House prices in the UK are currently rising at the slowest annual rate since 2012, according to data from the Office for National Statistics (ONS).
In July 2019, the average UK house price was £233,000 – that’s just £2,000 higher than the same month last year. House prices increased by 0.7% in the year to July 2019, the lowest rate since September 2012 where price growth was just 0.4%.
So how is Brexit impacting house prices? Well, although we haven’t actually left the European Union yet, the uncertainty caused by the 2016 Brexit vote has caused a fall in consumer demand in the housing market. The uncertainty of leaving the European Union has led many to delay or change major investment decisions such as buying houses – similar to businesses, some of which like Nissan and Jaguar Land Rover have opted to move some of their operations and investment plans overseas.
The fall in demand has been more prominent in some areas of the country than others, leading to the overall annual rate of change in UK house price growth.

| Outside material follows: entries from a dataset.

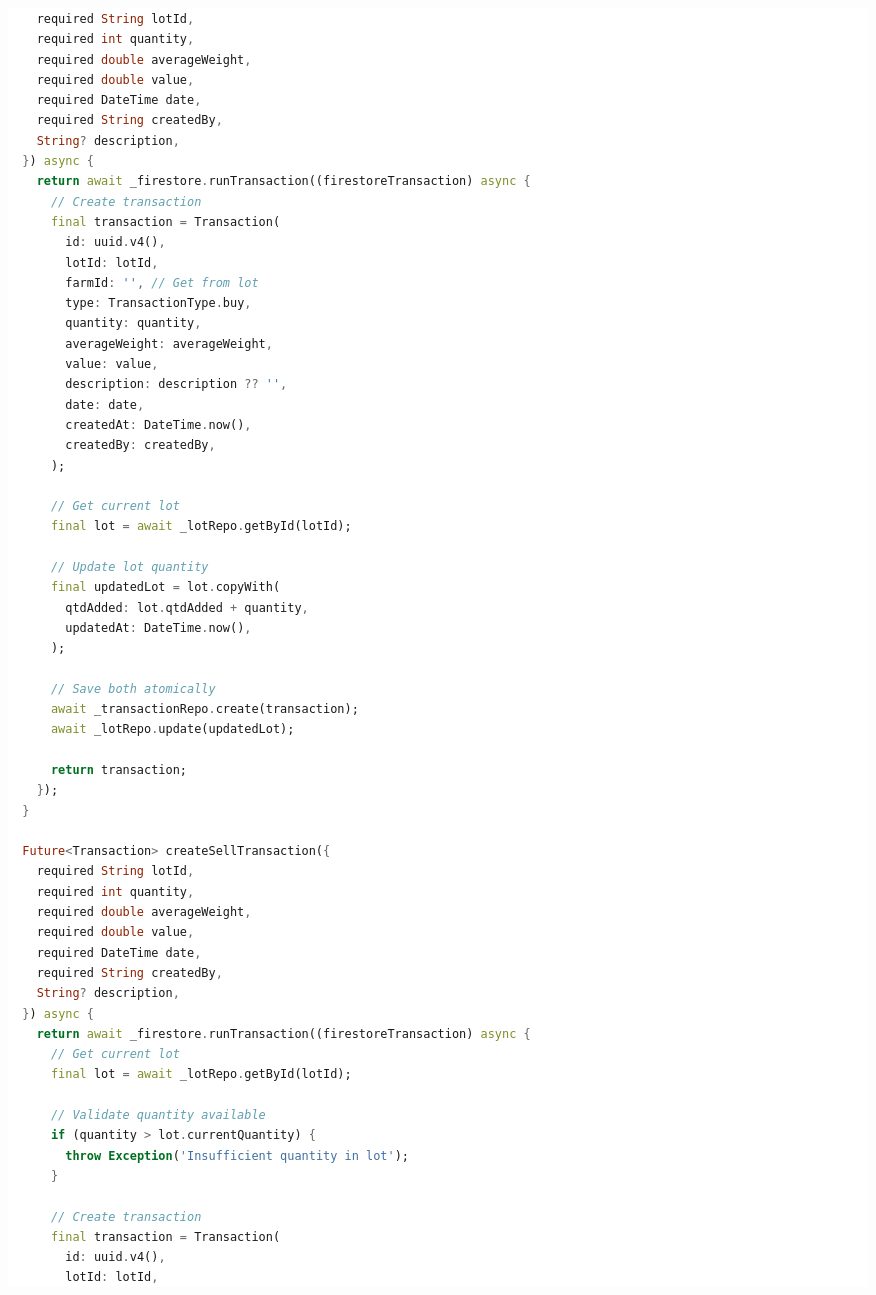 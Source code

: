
 ```dart
    required String lotId,
    required int quantity,
    required double averageWeight,
    required double value,
    required DateTime date,
    required String createdBy,
    String? description,
  }) async {
    return await _firestore.runTransaction((firestoreTransaction) async {
      // Create transaction
      final transaction = Transaction(
        id: uuid.v4(),
        lotId: lotId,
        farmId: '', // Get from lot
        type: TransactionType.buy,
        quantity: quantity,
        averageWeight: averageWeight,
        value: value,
        description: description ?? '',
        date: date,
        createdAt: DateTime.now(),
        createdBy: createdBy,
      );

      // Get current lot
      final lot = await _lotRepo.getById(lotId);

      // Update lot quantity
      final updatedLot = lot.copyWith(
        qtdAdded: lot.qtdAdded + quantity,
        updatedAt: DateTime.now(),
      );

      // Save both atomically
      await _transactionRepo.create(transaction);
      await _lotRepo.update(updatedLot);

      return transaction;
    });
  }

  Future<Transaction> createSellTransaction({
    required String lotId,
    required int quantity,
    required double averageWeight,
    required double value,
    required DateTime date,
    required String createdBy,
    String? description,
  }) async {
    return await _firestore.runTransaction((firestoreTransaction) async {
      // Get current lot
      final lot = await _lotRepo.getById(lotId);

      // Validate quantity available
      if (quantity > lot.currentQuantity) {
        throw Exception('Insufficient quantity in lot');
      }

      // Create transaction
      final transaction = Transaction(
        id: uuid.v4(),
        lotId: lotId,
```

- House prices have been falling in London for 17 months in a row, with prices falling 1.4% in the year to July. London is still the most expensive place in the UK to purchase a house though – the average house in the capital will set you back £478,000.
- The North East is the cheapest place to purchase a home in the UK – a house in the region will cost you around £127,000 on average. House prices in this region have fallen by around 2.9% over the last year.

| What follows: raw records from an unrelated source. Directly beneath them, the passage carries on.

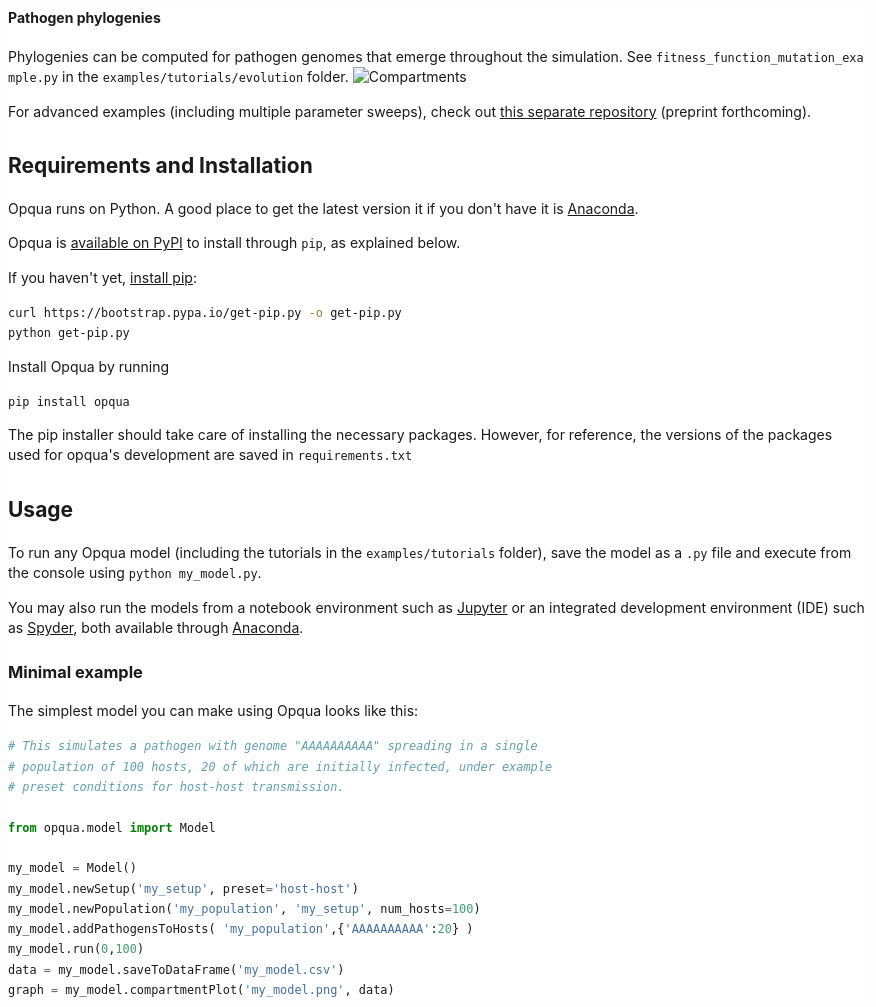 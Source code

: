 #### Pathogen phylogenies
Phylogenies can be computed for pathogen genomes that emerge throughout the
simulation. See `fitness_function_mutation_example.py` in the
`examples/tutorials/evolution` folder.
![Compartments](img/fitness_function_mutation_example_clustermap.png "fitness_function_mutation_example clustermap")

For advanced examples (including multiple parameter sweeps), check out
[this separate repository](https://github.com/pablocarderam/fitness-valleys-opqua)
(preprint forthcoming).

## Requirements and Installation

Opqua runs on Python. A good place to get the latest version it if you don't
have it is [Anaconda](https://www.anaconda.com/distribution/).

Opqua is [available on PyPI](https://pypi.org/project/opqua/) to install
through `pip`, as explained below.

If you haven't yet, [install pip](https://pip.pypa.io/en/stable/installing/):
```bash
curl https://bootstrap.pypa.io/get-pip.py -o get-pip.py
python get-pip.py
```

Install Opqua by running

```bash
pip install opqua
```

The pip installer should take care of installing the necessary packages.
However, for reference, the versions of the packages used for opqua's
development are saved in `requirements.txt`

## Usage

To run any Opqua model (including the tutorials in the `examples/tutorials`
folder), save the model as a `.py` file and execute from the console using
`python my_model.py`.

You may also run the models from a notebook environment
such as [Jupyter](https://jupyter.org/) or an integrated development environment
(IDE) such as [Spyder](https://www.spyder-ide.org/), both available through
[Anaconda](https://www.anaconda.com/distribution/).

### Minimal example

The simplest model you can make using Opqua looks like this:

```python
# This simulates a pathogen with genome "AAAAAAAAAA" spreading in a single
# population of 100 hosts, 20 of which are initially infected, under example
# preset conditions for host-host transmission.

from opqua.model import Model

my_model = Model()
my_model.newSetup('my_setup', preset='host-host')
my_model.newPopulation('my_population', 'my_setup', num_hosts=100)
my_model.addPathogensToHosts( 'my_population',{'AAAAAAAAAA':20} )
my_model.run(0,100)
data = my_model.saveToDataFrame('my_model.csv')
graph = my_model.compartmentPlot('my_model.png', data)
```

- By country, Wales had the largest house price growth in the year to July 2019 – with growth at 4.2%, down slightly from 4.3% in the year to June. House price growth in Scotland sits at around 1.4% for the year to July, 0.3% in England and 3.5% in Northern Ireland.

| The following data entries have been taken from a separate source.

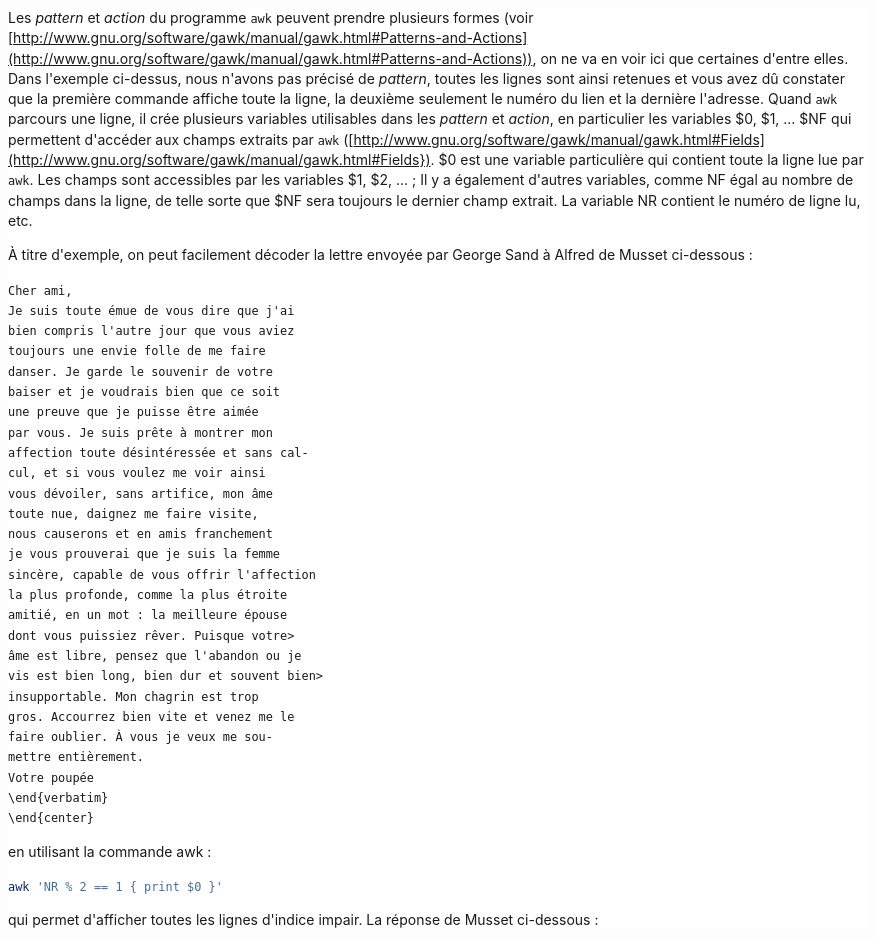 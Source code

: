 Les *pattern* et *action* du programme `awk` peuvent prendre plusieurs formes (voir [http://www.gnu.org/software/gawk/manual/gawk.html#Patterns-and-Actions](http://www.gnu.org/software/gawk/manual/gawk.html#Patterns-and-Actions)), on ne va en voir ici que certaines d'entre elles. Dans l'exemple ci-dessus, nous n'avons pas précisé de *pattern*, toutes les lignes sont ainsi retenues et vous avez dû constater que la première commande affiche toute la ligne, la deuxième seulement le numéro du lien et la dernière l'adresse. Quand `awk` parcours une ligne, il crée plusieurs variables utilisables dans les *pattern* et *action*, en particulier les variables $0, $1, ... $NF qui permettent d'accéder aux champs extraits par `awk` ([http://www.gnu.org/software/gawk/manual/gawk.html#Fields](http://www.gnu.org/software/gawk/manual/gawk.html#Fields}). $0 est une variable particulière qui contient toute la ligne lue par `awk`. Les champs sont accessibles par les variables $1, $2, ... ; Il y a également d'autres variables, comme NF égal au nombre de champs dans la ligne, de telle sorte que $NF sera toujours le dernier champ extrait. La variable NR contient le numéro de ligne lu, etc.

À titre d'exemple, on peut facilement décoder la lettre envoyée par George Sand à Alfred de Musset ci-dessous :

```
Cher ami,
Je suis toute émue de vous dire que j'ai
bien compris l'autre jour que vous aviez
toujours une envie folle de me faire
danser. Je garde le souvenir de votre
baiser et je voudrais bien que ce soit
une preuve que je puisse être aimée
par vous. Je suis prête à montrer mon
affection toute désintéressée et sans cal-
cul, et si vous voulez me voir ainsi
vous dévoiler, sans artifice, mon âme
toute nue, daignez me faire visite,
nous causerons et en amis franchement
je vous prouverai que je suis la femme
sincère, capable de vous offrir l'affection
la plus profonde, comme la plus étroite
amitié, en un mot : la meilleure épouse
dont vous puissiez rêver. Puisque votre>
âme est libre, pensez que l'abandon ou je
vis est bien long, bien dur et souvent bien>
insupportable. Mon chagrin est trop
gros. Accourrez bien vite et venez me le
faire oublier. À vous je veux me sou-
mettre entièrement.
Votre poupée 
\end{verbatim}
\end{center}
```

en utilisant la commande awk : 


```bash
awk 'NR % 2 == 1 { print $0 }'
```

qui permet d'afficher toutes les lignes d'indice impair. La réponse de Musset ci-dessous :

With consumers being more cautious over purchasing houses in the current economic climate, it is thought that housebuilders may reduce the supply of new housing in some regions, according to this report.
Accountancy firm KPMG said in a report earlier this month that changes to house prices would somewhat depend on the type of exit the UK takes from the European Union. If a deal is struck with the bloc and the UK leaves on October 31, KPMG expects house prices to rise by 1.3% in 2020. A no-deal Brexit could see house prices fall by up to 7.5% in 2020, according to the report.
Is it good that prices are falling in some areas? Well for first-time buyers who went to get on the housing market, the fall in some house prices could be good news. However, wage growth in Britain remains low, so it still remains difficult for young buyers to get on the property ladder. For existing homeowners, the fall in prices may be bad news, especially if they wish to sell their property and move elsewhere. The news is also bad for the construction sector and its workers, with there being dampened demand for houses.
According to a survey by Experience Invest, 55% of UK property investors are awaiting the outcome of Brexit before investing and 59% are awaiting the Autumn Budget. The Autumn Budget is when the government could announce financial proposals, such as changes to Stamp Duty Land Tax, for example. The Budget also includes forecasts for the economy.
In August, the ONS announced the first fall in quarterly GDPR in over six and a half years and this has sparked fears of a possible recession (two consecutive periods of negative growth in GDP).
Brexit can certainly be seen to be having an impact on the economy, but the exact extent of this is debated and some believe the impact of Brexit will only be short-term – this again could largely be determined by the type of exit the UK makes from the EU.